Infrastructure and System Events
Log these:
- Service startup and shutdown (abnormal shutdowns are particularly important)
- Configuration file loads and changes
- Certificate loads (and expirations approaching)
- Dependency health check failures
- Cron job start, completion, and failure
Network and API Events
For APIs, request-level logging provides visibility into usage patterns and potential abuse.
Log these:
- All requests to authenticated endpoints: path, method, status code, latency, authenticated user/service, source IP
- All 4xx responses (client errors) are potential probing or abuse signals
- All 5xx responses (server errors) for operational visibility
- Rate limit hits
- Large response bodies (potential data exfiltration signal if a single request returns 100MB)
What NOT to Log
Logging the wrong data creates its own security problems. Logs are often more accessible than primary databases (shipped to log aggregators, accessible to engineers, less access-controlled). Sensitive data in logs can itself become a breach.
Never log:
- Passwords (plaintext or hashed)
- Session tokens (log session IDs, never the token value—a logged token can be replayed)
- API keys (log key IDs/prefixes, never the full key)
- Credit card numbers, CVVs, or any raw payment card data
- Social security numbers, passport numbers, or government identifiers
- Biometric data
- Authentication secrets (TOTP seeds, private keys)
- Encryption keys
Be careful with:
- Email addresses (PII under GDPR—log where necessary but be aware it is PII)
- Full request bodies (may contain passwords in login requests, PII in registration flows)
- Query strings (may contain access tokens passed as URL parameters)
- Headers (Authorization header contains bearer tokens or basic auth credentials)
Implement log scrubbing at the logging middleware layer, before logs are emitted:
const SENSITIVE_FIELDS = ['password', 'token', 'secret', 'authorization', 'credit_card', 'cvv'];
function scrubSensitiveFields(obj, depth = 0) {
if (depth > 5 || obj === null || typeof obj !== 'object') return obj;
return Object.fromEntries(
Object.entries(obj).map(([key, value]) => {
if (SENSITIVE_FIELDS.some(f => key.toLowerCase().includes(f))) {
return [key, '[REDACTED]'];
}
return [key, scrubSensitiveFields(value, depth + 1)];
})
);
}
Structured JSON Logging
Plain text log lines are difficult to query and impossible to reliably parse.

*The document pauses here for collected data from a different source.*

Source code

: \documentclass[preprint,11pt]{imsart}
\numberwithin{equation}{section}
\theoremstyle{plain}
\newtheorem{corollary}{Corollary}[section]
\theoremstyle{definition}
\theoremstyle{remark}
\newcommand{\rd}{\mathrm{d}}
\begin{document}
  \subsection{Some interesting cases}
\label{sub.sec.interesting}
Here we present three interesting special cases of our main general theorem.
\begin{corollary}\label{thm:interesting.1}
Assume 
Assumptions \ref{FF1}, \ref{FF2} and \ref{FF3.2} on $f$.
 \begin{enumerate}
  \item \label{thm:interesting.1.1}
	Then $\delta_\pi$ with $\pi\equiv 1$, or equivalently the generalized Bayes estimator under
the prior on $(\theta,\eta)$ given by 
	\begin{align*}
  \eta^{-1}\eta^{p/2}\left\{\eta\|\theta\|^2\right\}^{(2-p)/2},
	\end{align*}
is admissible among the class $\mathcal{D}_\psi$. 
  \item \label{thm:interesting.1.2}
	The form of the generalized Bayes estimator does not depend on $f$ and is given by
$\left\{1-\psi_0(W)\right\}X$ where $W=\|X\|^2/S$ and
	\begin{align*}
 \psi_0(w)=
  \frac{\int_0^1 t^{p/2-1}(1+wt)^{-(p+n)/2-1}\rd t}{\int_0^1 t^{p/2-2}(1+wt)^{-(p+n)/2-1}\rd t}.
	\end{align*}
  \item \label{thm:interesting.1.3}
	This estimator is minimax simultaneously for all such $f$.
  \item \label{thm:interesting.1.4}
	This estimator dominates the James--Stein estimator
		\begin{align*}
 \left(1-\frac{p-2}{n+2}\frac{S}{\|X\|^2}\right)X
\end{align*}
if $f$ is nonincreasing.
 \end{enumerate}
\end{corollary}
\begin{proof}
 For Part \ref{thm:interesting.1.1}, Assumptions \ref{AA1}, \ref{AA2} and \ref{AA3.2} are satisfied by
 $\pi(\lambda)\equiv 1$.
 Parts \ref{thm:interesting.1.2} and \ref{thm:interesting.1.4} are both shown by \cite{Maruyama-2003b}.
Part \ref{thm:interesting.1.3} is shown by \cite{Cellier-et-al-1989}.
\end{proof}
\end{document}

Structured JSON logs are machine-readable from the start, enabling powerful search and alerting.
Standard fields every log entry should have:
{
"timestamp": "2025-10-15T14:23:11.432Z", // ISO 8601 with milliseconds
"level": "info", // debug|info|warn|error|critical
"service": "api-server", // service/component name
"version": "1.4.2", // service version
"environment": "production",
"request_id": "req_01HDEF789", // trace ID for correlation
"event_type": "auth.login.success", // structured event taxonomy
"message": "User login successful", // human-readable summary
// ... event-specific fields
}
The event_type field is critical for alerting. Use a consistent taxonomy: auth.login.success, auth.login.failure, authz.access_denied, data.export, admin.user_deleted. This makes alert rules simple regular expressions or exact matches rather than fragile text parsing.
Node.js with Pino:
import pino from 'pino';
const logger = pino({
level: process.env.LOG_LEVEL || 'info',
base: {
service: 'api-server',
version: process.env.APP_VERSION,
environment: process.env.NODE_ENV,
},
timestamp: pino.stdTimeFunctions.isoTime,
redact: {
paths: ['req.headers.authorization', 'body.password', 'body.token'],
censor: '[REDACTED]'
}
});
// Usage
logger.info({
event_type: 'auth.login.success',
user_id: user.userId,
session_id: session.id,
source_ip: request.ip,
}, 'User login successful');
Alerting on Anomalies
Logs without alerting are a forensics tool, not a detection tool. Effective alerting requires defining what "normal" looks like so that deviations are detectable.
Threshold Alerts (Static)
Simple count-based rules:
| Alert | Condition | Severity |
|---|---|---|
| Brute force attempt | >10 auth.login.failure for same user in 5 min | High |
| Credential stuffing | >100 auth.login.failure across any users in 1 min | Critical |
| Privilege escalation | Any admin.role_assumed event outside business hours | High |
| Bulk data export | data.export with record_count > 10,000 | High |
| Admin action | Any admin.* event from new IP | Medium |
| Account lockout spike | >20 auth.account_locked in 10 min | High |
Anomaly-Based Alerts (Dynamic)
Static thresholds miss slow attacks and adapting baselines. Dynamic alerts compare current behavior to a rolling baseline:
- Login failure rate: alert if current 5-minute rate is >3 standard deviations above the 7-day rolling average
- API request rate from new IP: alert if a new IP (never seen before for this service) makes >N requests per minute
- Unusual access time: alert if an admin account performs actions between midnight and 5am when it has never done so historically
- New country login: alert if a user's authenticated source country has never been seen for their account
Building anomaly detection from scratch requires a streaming analytics system (Apache Flink, Kafka Streams, or simpler tools like Elasticsearch's ML features). Commercial SIEMs (Splunk, Microsoft Sentinel, Elastic SIEM) have built-in anomaly detection.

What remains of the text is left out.